The board voted unanimously Tuesday night to approve the Hammond delegation’s recommendation to reinstitute the pair of ad valorem taxes previously approved by Hammond-area voters. Neither millage was collected in 2011.

The school system must seek U.S. District Court approval for the move because of a standing order in the system’s 47-year-old desegregation suit halting collection of one of the millages after its first year.

Once that millage would cease bringing in revenue, the programs were to be funded through a larger parishwide millage placed on the April 2011 ballot, said Chris Moody, board legal adviser.

The parishwide proposition failed by an overwhelming majority.

The two millages the board seeks to reinstate are a 9-mill, three-year tax voters approved in 2010 to support Hammond magnet school programs and a 3-mill, 10-year tax passed in 2006 to fund alternative programs for students with disciplinary problems, said Bret Schnadelbach, chief financial officer for the school system.

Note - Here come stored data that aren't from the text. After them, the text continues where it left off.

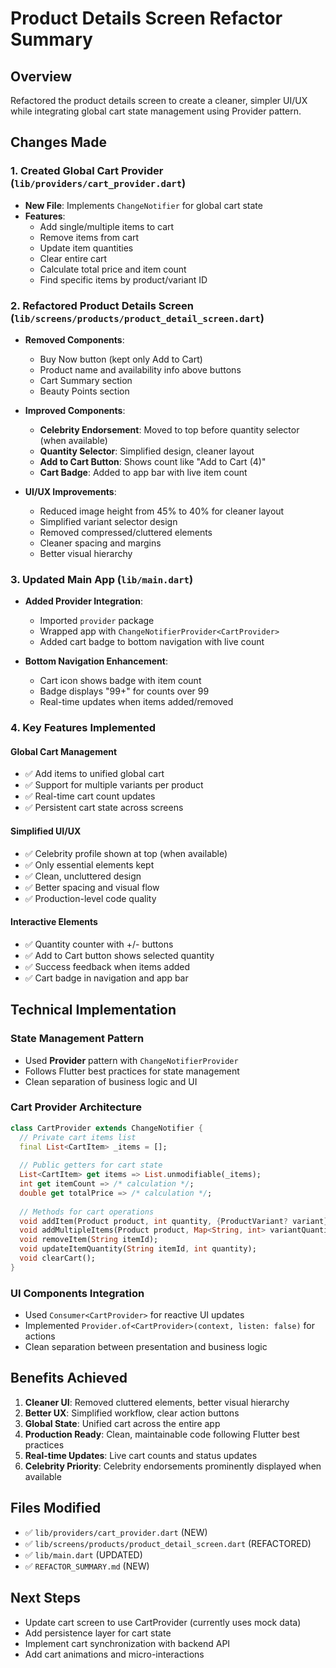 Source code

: # Product Details Screen Refactor Summary

## Overview
Refactored the product details screen to create a cleaner, simpler UI/UX while integrating global cart state management using Provider pattern.

## Changes Made

### 1. Created Global Cart Provider (`lib/providers/cart_provider.dart`)
- **New File**: Implements `ChangeNotifier` for global cart state
- **Features**:
  - Add single/multiple items to cart
  - Remove items from cart
  - Update item quantities
  - Clear entire cart
  - Calculate total price and item count
  - Find specific items by product/variant ID

### 2. Refactored Product Details Screen (`lib/screens/products/product_detail_screen.dart`)
- **Removed Components**:
  - Buy Now button (kept only Add to Cart)
  - Product name and availability info above buttons
  - Cart Summary section
  - Beauty Points section

- **Improved Components**:
  - **Celebrity Endorsement**: Moved to top before quantity selector (when available)
  - **Quantity Selector**: Simplified design, cleaner layout
  - **Add to Cart Button**: Shows count like "Add to Cart (4)"
  - **Cart Badge**: Added to app bar with live item count

- **UI/UX Improvements**:
  - Reduced image height from 45% to 40% for cleaner layout
  - Simplified variant selector design
  - Removed compressed/cluttered elements
  - Cleaner spacing and margins
  - Better visual hierarchy

### 3. Updated Main App (`lib/main.dart`)
- **Added Provider Integration**:
  - Imported `provider` package
  - Wrapped app with `ChangeNotifierProvider<CartProvider>`
  - Added cart badge to bottom navigation with live count

- **Bottom Navigation Enhancement**:
  - Cart icon shows badge with item count
  - Badge displays "99+" for counts over 99
  - Real-time updates when items added/removed

### 4. Key Features Implemented

#### Global Cart Management
- ✅ Add items to unified global cart
- ✅ Support for multiple variants per product
- ✅ Real-time cart count updates
- ✅ Persistent cart state across screens

#### Simplified UI/UX
- ✅ Celebrity profile shown at top (when available)
- ✅ Only essential elements kept
- ✅ Clean, uncluttered design
- ✅ Better spacing and visual flow
- ✅ Production-level code quality

#### Interactive Elements
- ✅ Quantity counter with +/- buttons
- ✅ Add to Cart button shows selected quantity
- ✅ Success feedback when items added
- ✅ Cart badge in navigation and app bar

## Technical Implementation

### State Management Pattern
- Used **Provider** pattern with `ChangeNotifierProvider`
- Follows Flutter best practices for state management
- Clean separation of business logic and UI

### Cart Provider Architecture
```dart
class CartProvider extends ChangeNotifier {
  // Private cart items list
  final List<CartItem> _items = [];
  
  // Public getters for cart state
  List<CartItem> get items => List.unmodifiable(_items);
  int get itemCount => /* calculation */;
  double get totalPrice => /* calculation */;
  
  // Methods for cart operations
  void addItem(Product product, int quantity, {ProductVariant? variant});
  void addMultipleItems(Product product, Map<String, int> variantQuantities);
  void removeItem(String itemId);
  void updateItemQuantity(String itemId, int quantity);
  void clearCart();
}
```

### UI Components Integration
- Used `Consumer<CartProvider>` for reactive UI updates
- Implemented `Provider.of<CartProvider>(context, listen: false)` for actions
- Clean separation between presentation and business logic

## Benefits Achieved

1. **Cleaner UI**: Removed cluttered elements, better visual hierarchy
2. **Better UX**: Simplified workflow, clear action buttons
3. **Global State**: Unified cart across the entire app
4. **Production Ready**: Clean, maintainable code following Flutter best practices
5. **Real-time Updates**: Live cart counts and status updates
6. **Celebrity Priority**: Celebrity endorsements prominently displayed when available

## Files Modified
- ✅ `lib/providers/cart_provider.dart` (NEW)
- ✅ `lib/screens/products/product_detail_screen.dart` (REFACTORED)
- ✅ `lib/main.dart` (UPDATED)
- ✅ `REFACTOR_SUMMARY.md` (NEW)

## Next Steps
- Update cart screen to use CartProvider (currently uses mock data)
- Add persistence layer for cart state
- Implement cart synchronization with backend API
- Add cart animations and micro-interactions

The magnet tax was not collected in 2011 because of U.S. District Judge Ivan Lemelle’s order in the desegregation suit, Moody said.

The system stopped collecting the alternative program tax after the program at Northwood High School
in Amite closed in 2010, he said.

Levying the full 9 mills for the magnet programs would generate a little over $2 million annually and fund 30 positions, including six new positions, at Hammond schools predominantly in the areas of art, music and prekindergarten, Schnadelbach said.

The 3-mill alternative program tax would generate $683,562 annually, funding 12 existing positions and allowing the system to maintain four transition classes at Hammond Westside Elementary Montessori School, two at Hammond Eastside Elementary Magnet School, and one with a credit recovery component at Hammond High Magnet School, Schnadelbach said.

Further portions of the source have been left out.